Copy out each line below exactly as it appears.

═══

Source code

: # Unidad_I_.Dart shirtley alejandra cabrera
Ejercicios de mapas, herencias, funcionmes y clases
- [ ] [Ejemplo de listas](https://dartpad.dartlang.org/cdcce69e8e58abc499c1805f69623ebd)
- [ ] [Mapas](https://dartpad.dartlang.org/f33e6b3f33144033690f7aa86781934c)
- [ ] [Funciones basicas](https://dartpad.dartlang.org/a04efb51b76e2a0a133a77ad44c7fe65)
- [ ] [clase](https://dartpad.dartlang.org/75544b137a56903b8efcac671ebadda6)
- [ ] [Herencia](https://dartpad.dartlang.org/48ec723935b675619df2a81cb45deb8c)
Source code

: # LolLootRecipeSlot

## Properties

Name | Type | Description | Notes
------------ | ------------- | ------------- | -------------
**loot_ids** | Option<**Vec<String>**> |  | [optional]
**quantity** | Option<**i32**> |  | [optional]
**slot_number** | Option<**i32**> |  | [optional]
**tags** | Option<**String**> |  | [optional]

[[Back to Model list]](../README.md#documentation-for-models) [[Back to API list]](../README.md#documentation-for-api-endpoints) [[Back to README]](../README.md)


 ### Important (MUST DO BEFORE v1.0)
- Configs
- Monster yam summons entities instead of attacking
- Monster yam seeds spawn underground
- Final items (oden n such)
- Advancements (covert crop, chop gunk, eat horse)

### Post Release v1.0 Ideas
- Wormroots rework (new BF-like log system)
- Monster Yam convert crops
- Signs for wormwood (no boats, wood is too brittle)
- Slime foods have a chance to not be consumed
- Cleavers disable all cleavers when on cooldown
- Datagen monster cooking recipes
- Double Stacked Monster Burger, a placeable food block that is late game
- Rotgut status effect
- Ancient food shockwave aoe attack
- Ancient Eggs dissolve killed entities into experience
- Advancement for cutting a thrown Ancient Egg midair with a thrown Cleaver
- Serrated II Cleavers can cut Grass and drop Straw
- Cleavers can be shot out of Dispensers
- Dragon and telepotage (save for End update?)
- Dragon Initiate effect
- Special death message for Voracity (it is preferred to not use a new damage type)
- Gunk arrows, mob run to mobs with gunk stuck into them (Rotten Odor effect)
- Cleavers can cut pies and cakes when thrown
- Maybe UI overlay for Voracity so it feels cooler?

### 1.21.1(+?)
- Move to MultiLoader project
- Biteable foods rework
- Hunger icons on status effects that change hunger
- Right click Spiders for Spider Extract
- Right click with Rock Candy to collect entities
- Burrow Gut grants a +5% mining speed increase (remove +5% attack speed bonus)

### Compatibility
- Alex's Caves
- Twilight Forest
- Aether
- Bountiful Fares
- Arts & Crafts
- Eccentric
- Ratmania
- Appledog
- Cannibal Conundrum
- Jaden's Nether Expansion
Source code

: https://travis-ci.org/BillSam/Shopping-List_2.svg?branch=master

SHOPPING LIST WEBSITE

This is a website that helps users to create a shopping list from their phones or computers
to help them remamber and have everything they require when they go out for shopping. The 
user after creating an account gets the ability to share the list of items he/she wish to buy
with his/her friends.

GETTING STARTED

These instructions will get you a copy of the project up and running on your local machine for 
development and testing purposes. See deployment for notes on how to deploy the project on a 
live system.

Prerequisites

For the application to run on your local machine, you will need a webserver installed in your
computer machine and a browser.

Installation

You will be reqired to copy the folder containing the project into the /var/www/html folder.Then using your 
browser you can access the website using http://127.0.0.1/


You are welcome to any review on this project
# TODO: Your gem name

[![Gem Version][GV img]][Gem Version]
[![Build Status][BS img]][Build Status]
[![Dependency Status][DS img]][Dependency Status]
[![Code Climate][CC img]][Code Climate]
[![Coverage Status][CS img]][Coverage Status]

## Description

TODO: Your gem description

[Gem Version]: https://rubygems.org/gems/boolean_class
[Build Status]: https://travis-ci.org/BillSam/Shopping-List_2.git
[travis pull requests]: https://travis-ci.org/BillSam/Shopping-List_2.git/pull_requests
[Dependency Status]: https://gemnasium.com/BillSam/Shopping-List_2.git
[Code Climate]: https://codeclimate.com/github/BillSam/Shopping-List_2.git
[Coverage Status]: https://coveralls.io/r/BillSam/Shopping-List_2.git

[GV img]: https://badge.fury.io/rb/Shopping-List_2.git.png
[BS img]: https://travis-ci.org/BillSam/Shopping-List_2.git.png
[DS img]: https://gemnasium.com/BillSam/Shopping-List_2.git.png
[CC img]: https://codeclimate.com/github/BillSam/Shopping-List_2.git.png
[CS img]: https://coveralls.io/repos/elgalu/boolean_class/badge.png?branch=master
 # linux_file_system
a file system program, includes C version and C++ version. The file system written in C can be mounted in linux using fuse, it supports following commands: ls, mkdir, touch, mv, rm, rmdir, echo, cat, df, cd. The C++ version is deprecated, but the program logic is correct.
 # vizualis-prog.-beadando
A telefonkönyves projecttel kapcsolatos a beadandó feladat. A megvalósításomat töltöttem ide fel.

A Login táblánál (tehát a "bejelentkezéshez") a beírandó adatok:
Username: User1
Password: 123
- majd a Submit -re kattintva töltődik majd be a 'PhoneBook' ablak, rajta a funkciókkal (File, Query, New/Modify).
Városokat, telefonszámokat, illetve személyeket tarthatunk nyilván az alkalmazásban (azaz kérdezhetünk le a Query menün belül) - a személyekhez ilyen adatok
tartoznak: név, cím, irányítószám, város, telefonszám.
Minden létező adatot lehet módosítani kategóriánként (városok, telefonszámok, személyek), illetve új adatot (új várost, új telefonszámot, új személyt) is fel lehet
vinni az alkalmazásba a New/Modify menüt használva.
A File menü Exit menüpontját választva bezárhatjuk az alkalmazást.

═══

- _OUTPUT OF THE TASK_:
Source code

: # Unidad_I_.Dart shirtley alejandra cabrera
Ejercicios de mapas, herencias, funcionmes y clases
- [ ] [Ejemplo de listas](https://dartpad.dartlang.org/cdcce69e8e58abc499c1805f69623ebd)
- [ ] [Mapas](https://dartpad.dartlang.org/f33e6b3f33144033690f7aa86781934c)
- [ ] [Funciones basicas](https://dartpad.dartlang.org/a04efb51b76e2a0a133a77ad44c7fe65)
- [ ] [clase](https://dartpad.dartlang.org/75544b137a56903b8efcac671ebadda6)
- [ ] [Herencia](https://dartpad.dartlang.org/48ec723935b675619df2a81cb45deb8c)
Source code

: # LolLootRecipeSlot

## Properties

Name | Type | Description | Notes
------------ | ------------- | ------------- | -------------
**loot_ids** | Option<**Vec<String>**> |  | [optional]
**quantity** | Option<**i32**> |  | [optional]
**slot_number** | Option<**i32**> |  | [optional]
**tags** | Option<**String**> |  | [optional]

[[Back to Model list]](../README.md#documentation-for-models) [[Back to API list]](../README.md#documentation-for-api-endpoints) [[Back to README]](../README.md)


 ### Important (MUST DO BEFORE v1.0)
- Configs
- Monster yam summons entities instead of attacking
- Monster yam seeds spawn underground
- Final items (oden n such)
- Advancements (covert crop, chop gunk, eat horse)

### Post Release v1.0 Ideas
- Wormroots rework (new BF-like log system)
- Monster Yam convert crops
- Signs for wormwood (no boats, wood is too brittle)
- Slime foods have a chance to not be consumed
- Cleavers disable all cleavers when on cooldown
- Datagen monster cooking recipes
- Double Stacked Monster Burger, a placeable food block that is late game
- Rotgut status effect
- Ancient food shockwave aoe attack
- Ancient Eggs dissolve killed entities into experience
- Advancement for cutting a thrown Ancient Egg midair with a thrown Cleaver
- Serrated II Cleavers can cut Grass and drop Straw
- Cleavers can be shot out of Dispensers
- Dragon and telepotage (save for End update?)
- Dragon Initiate effect
- Special death message for Voracity (it is preferred to not use a new damage type)
- Gunk arrows, mob run to mobs with gunk stuck into them (Rotten Odor effect)
- Cleavers can cut pies and cakes when thrown
- Maybe UI overlay for Voracity so it feels cooler?

### 1.21.1(+?)
- Move to MultiLoader project
- Biteable foods rework
- Hunger icons on status effects that change hunger
- Right click Spiders for Spider Extract
- Right click with Rock Candy to collect entities
- Burrow Gut grants a +5% mining speed increase (remove +5% attack speed bonus)

### Compatibility
- Alex's Caves
- Twilight Forest
- Aether
- Bountiful Fares
- Arts & Crafts
- Eccentric
- Ratmania
- Appledog
- Cannibal Conundrum
- Jaden's Nether Expansion
Source code

: https://travis-ci.org/BillSam/Shopping-List_2.svg?branch=master

SHOPPING LIST WEBSITE

This is a website that helps users to create a shopping list from their phones or computers
to help them remamber and have everything they require when they go out for shopping. The 
user after creating an account gets the ability to share the list of items he/she wish to buy
with his/her friends.

GETTING STARTED

These instructions will get you a copy of the project up and running on your local machine for 
development and testing purposes. See deployment for notes on how to deploy the project on a 
live system.

Prerequisites

For the application to run on your local machine, you will need a webserver installed in your
computer machine and a browser.

Installation

You will be reqired to copy the folder containing the project into the /var/www/html folder.Then using your 
browser you can access the website using http://127.0.0.1/


You are welcome to any review on this project
# TODO: Your gem name

[![Gem Version][GV img]][Gem Version]
[![Build Status][BS img]][Build Status]
[![Dependency Status][DS img]][Dependency Status]
[![Code Climate][CC img]][Code Climate]
[![Coverage Status][CS img]][Coverage Status]

## Description

TODO: Your gem description

[Gem Version]: https://rubygems.org/gems/boolean_class
[Build Status]: https://travis-ci.org/BillSam/Shopping-List_2.git
[travis pull requests]: https://travis-ci.org/BillSam/Shopping-List_2.git/pull_requests
[Dependency Status]: https://gemnasium.com/BillSam/Shopping-List_2.git
[Code Climate]: https://codeclimate.com/github/BillSam/Shopping-List_2.git
[Coverage Status]: https://coveralls.io/r/BillSam/Shopping-List_2.git

[GV img]: https://badge.fury.io/rb/Shopping-List_2.git.png
[BS img]: https://travis-ci.org/BillSam/Shopping-List_2.git.png
[DS img]: https://gemnasium.com/BillSam/Shopping-List_2.git.png
[CC img]: https://codeclimate.com/github/BillSam/Shopping-List_2.git.png
[CS img]: https://coveralls.io/repos/elgalu/boolean_class/badge.png?branch=master
 # linux_file_system
a file system program, includes C version and C++ version. The file system written in C can be mounted in linux using fuse, it supports following commands: ls, mkdir, touch, mv, rm, rmdir, echo, cat, df, cd. The C++ version is deprecated, but the program logic is correct.
 # vizualis-prog.-beadando
A telefonkönyves projecttel kapcsolatos a beadandó feladat. A megvalósításomat töltöttem ide fel.

A Login táblánál (tehát a "bejelentkezéshez") a beírandó adatok:
Username: User1
Password: 123
- majd a Submit -re kattintva töltődik majd be a 'PhoneBook' ablak, rajta a funkciókkal (File, Query, New/Modify).
Városokat, telefonszámokat, illetve személyeket tarthatunk nyilván az alkalmazásban (azaz kérdezhetünk le a Query menün belül) - a személyekhez ilyen adatok
tartoznak: név, cím, irányítószám, város, telefonszám.
Minden létező adatot lehet módosítani kategóriánként (városok, telefonszámok, személyek), illetve új adatot (új várost, új telefonszámot, új személyt) is fel lehet
vinni az alkalmazásba a New/Modify menüt használva.
A File menü Exit menüpontját választva bezárhatjuk az alkalmazást.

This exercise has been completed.